##### Records for this task #####

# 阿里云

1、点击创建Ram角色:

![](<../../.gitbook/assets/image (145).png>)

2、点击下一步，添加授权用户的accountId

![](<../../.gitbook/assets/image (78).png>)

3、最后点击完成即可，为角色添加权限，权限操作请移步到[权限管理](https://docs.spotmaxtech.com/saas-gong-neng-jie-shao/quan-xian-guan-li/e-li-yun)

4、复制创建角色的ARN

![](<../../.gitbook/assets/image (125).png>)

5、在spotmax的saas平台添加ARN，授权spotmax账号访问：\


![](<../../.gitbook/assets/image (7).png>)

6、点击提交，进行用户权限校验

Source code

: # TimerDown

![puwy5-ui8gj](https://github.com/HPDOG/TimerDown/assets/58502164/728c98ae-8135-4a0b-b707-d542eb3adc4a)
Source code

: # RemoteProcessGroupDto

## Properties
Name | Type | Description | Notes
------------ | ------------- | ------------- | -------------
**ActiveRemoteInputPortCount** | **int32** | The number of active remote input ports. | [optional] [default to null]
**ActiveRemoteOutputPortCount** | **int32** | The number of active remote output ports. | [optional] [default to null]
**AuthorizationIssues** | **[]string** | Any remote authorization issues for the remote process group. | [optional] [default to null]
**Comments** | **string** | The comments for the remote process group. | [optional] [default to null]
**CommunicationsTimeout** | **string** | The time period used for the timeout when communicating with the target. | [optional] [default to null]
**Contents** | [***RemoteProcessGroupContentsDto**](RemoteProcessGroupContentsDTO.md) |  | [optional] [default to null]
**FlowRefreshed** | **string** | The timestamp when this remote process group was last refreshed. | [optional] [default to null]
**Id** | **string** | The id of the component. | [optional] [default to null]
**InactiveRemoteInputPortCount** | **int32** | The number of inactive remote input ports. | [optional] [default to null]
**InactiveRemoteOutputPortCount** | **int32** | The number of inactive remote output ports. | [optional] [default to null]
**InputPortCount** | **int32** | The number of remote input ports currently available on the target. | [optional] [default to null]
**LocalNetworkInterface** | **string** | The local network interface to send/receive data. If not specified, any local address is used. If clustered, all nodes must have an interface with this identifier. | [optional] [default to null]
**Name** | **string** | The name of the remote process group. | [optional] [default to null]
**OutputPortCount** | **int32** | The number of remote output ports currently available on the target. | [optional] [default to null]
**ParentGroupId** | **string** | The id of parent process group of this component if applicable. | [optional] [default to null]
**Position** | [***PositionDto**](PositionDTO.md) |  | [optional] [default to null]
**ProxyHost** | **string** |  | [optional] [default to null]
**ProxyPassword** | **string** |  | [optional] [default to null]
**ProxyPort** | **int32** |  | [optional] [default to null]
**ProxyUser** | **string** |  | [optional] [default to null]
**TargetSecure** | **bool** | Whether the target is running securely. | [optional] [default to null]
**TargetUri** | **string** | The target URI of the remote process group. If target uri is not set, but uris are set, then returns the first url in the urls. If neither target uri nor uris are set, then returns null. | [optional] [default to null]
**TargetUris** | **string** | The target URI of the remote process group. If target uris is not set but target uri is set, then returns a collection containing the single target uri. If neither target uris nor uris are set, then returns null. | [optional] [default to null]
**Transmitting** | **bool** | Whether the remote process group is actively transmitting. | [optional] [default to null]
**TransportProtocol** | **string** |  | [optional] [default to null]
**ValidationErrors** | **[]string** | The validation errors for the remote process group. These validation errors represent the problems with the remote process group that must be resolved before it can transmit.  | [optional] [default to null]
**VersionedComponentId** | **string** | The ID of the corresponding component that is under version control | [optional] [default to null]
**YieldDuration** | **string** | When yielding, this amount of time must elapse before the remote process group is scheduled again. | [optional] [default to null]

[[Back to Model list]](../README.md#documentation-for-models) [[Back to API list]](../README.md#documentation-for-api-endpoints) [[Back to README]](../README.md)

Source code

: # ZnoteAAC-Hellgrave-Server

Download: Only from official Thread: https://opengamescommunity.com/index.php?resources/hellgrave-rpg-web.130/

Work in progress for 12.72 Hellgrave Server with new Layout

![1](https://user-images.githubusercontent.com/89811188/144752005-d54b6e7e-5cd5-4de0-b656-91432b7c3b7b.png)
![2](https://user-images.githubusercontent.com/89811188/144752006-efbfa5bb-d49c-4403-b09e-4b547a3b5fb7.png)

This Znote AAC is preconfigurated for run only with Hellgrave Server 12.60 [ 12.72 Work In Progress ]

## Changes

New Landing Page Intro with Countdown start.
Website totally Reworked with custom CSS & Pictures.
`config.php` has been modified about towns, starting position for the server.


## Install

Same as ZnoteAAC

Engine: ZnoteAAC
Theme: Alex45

#####

[To do]:
The data above is to be restated line for line, word for word.

[Solution to the problem]:
# 阿里云

1、点击创建Ram角色:

![](<../../.gitbook/assets/image (145).png>)

2、点击下一步，添加授权用户的accountId

![](<../../.gitbook/assets/image (78).png>)

3、最后点击完成即可，为角色添加权限，权限操作请移步到[权限管理](https://docs.spotmaxtech.com/saas-gong-neng-jie-shao/quan-xian-guan-li/e-li-yun)

4、复制创建角色的ARN

![](<../../.gitbook/assets/image (125).png>)

5、在spotmax的saas平台添加ARN，授权spotmax账号访问：\


![](<../../.gitbook/assets/image (7).png>)

6、点击提交，进行用户权限校验

Source code

: # TimerDown

![puwy5-ui8gj](https://github.com/HPDOG/TimerDown/assets/58502164/728c98ae-8135-4a0b-b707-d542eb3adc4a)
Source code

: # RemoteProcessGroupDto

## Properties
Name | Type | Description | Notes
------------ | ------------- | ------------- | -------------
**ActiveRemoteInputPortCount** | **int32** | The number of active remote input ports. | [optional] [default to null]
**ActiveRemoteOutputPortCount** | **int32** | The number of active remote output ports. | [optional] [default to null]
**AuthorizationIssues** | **[]string** | Any remote authorization issues for the remote process group. | [optional] [default to null]
**Comments** | **string** | The comments for the remote process group. | [optional] [default to null]
**CommunicationsTimeout** | **string** | The time period used for the timeout when communicating with the target. | [optional] [default to null]
**Contents** | [***RemoteProcessGroupContentsDto**](RemoteProcessGroupContentsDTO.md) |  | [optional] [default to null]
**FlowRefreshed** | **string** | The timestamp when this remote process group was last refreshed. | [optional] [default to null]
**Id** | **string** | The id of the component. | [optional] [default to null]
**InactiveRemoteInputPortCount** | **int32** | The number of inactive remote input ports. | [optional] [default to null]
**InactiveRemoteOutputPortCount** | **int32** | The number of inactive remote output ports. | [optional] [default to null]
**InputPortCount** | **int32** | The number of remote input ports currently available on the target. | [optional] [default to null]
**LocalNetworkInterface** | **string** | The local network interface to send/receive data. If not specified, any local address is used. If clustered, all nodes must have an interface with this identifier. | [optional] [default to null]
**Name** | **string** | The name of the remote process group. | [optional] [default to null]
**OutputPortCount** | **int32** | The number of remote output ports currently available on the target. | [optional] [default to null]
**ParentGroupId** | **string** | The id of parent process group of this component if applicable. | [optional] [default to null]
**Position** | [***PositionDto**](PositionDTO.md) |  | [optional] [default to null]
**ProxyHost** | **string** |  | [optional] [default to null]
**ProxyPassword** | **string** |  | [optional] [default to null]
**ProxyPort** | **int32** |  | [optional] [default to null]
**ProxyUser** | **string** |  | [optional] [default to null]
**TargetSecure** | **bool** | Whether the target is running securely. | [optional] [default to null]
**TargetUri** | **string** | The target URI of the remote process group. If target uri is not set, but uris are set, then returns the first url in the urls. If neither target uri nor uris are set, then returns null. | [optional] [default to null]
**TargetUris** | **string** | The target URI of the remote process group. If target uris is not set but target uri is set, then returns a collection containing the single target uri. If neither target uris nor uris are set, then returns null. | [optional] [default to null]
**Transmitting** | **bool** | Whether the remote process group is actively transmitting. | [optional] [default to null]
**TransportProtocol** | **string** |  | [optional] [default to null]
**ValidationErrors** | **[]string** | The validation errors for the remote process group. These validation errors represent the problems with the remote process group that must be resolved before it can transmit.  | [optional] [default to null]
**VersionedComponentId** | **string** | The ID of the corresponding component that is under version control | [optional] [default to null]
**YieldDuration** | **string** | When yielding, this amount of time must elapse before the remote process group is scheduled again. | [optional] [default to null]

[[Back to Model list]](../README.md#documentation-for-models) [[Back to API list]](../README.md#documentation-for-api-endpoints) [[Back to README]](../README.md)

Source code

: # ZnoteAAC-Hellgrave-Server

Download: Only from official Thread: https://opengamescommunity.com/index.php?resources/hellgrave-rpg-web.130/

Work in progress for 12.72 Hellgrave Server with new Layout

![1](https://user-images.githubusercontent.com/89811188/144752005-d54b6e7e-5cd5-4de0-b656-91432b7c3b7b.png)
![2](https://user-images.githubusercontent.com/89811188/144752006-efbfa5bb-d49c-4403-b09e-4b547a3b5fb7.png)

This Znote AAC is preconfigurated for run only with Hellgrave Server 12.60 [ 12.72 Work In Progress ]

## Changes

New Landing Page Intro with Countdown start.
Website totally Reworked with custom CSS & Pictures.
`config.php` has been modified about towns, starting position for the server.


## Install

Same as ZnoteAAC

Engine: ZnoteAAC
Theme: Alex45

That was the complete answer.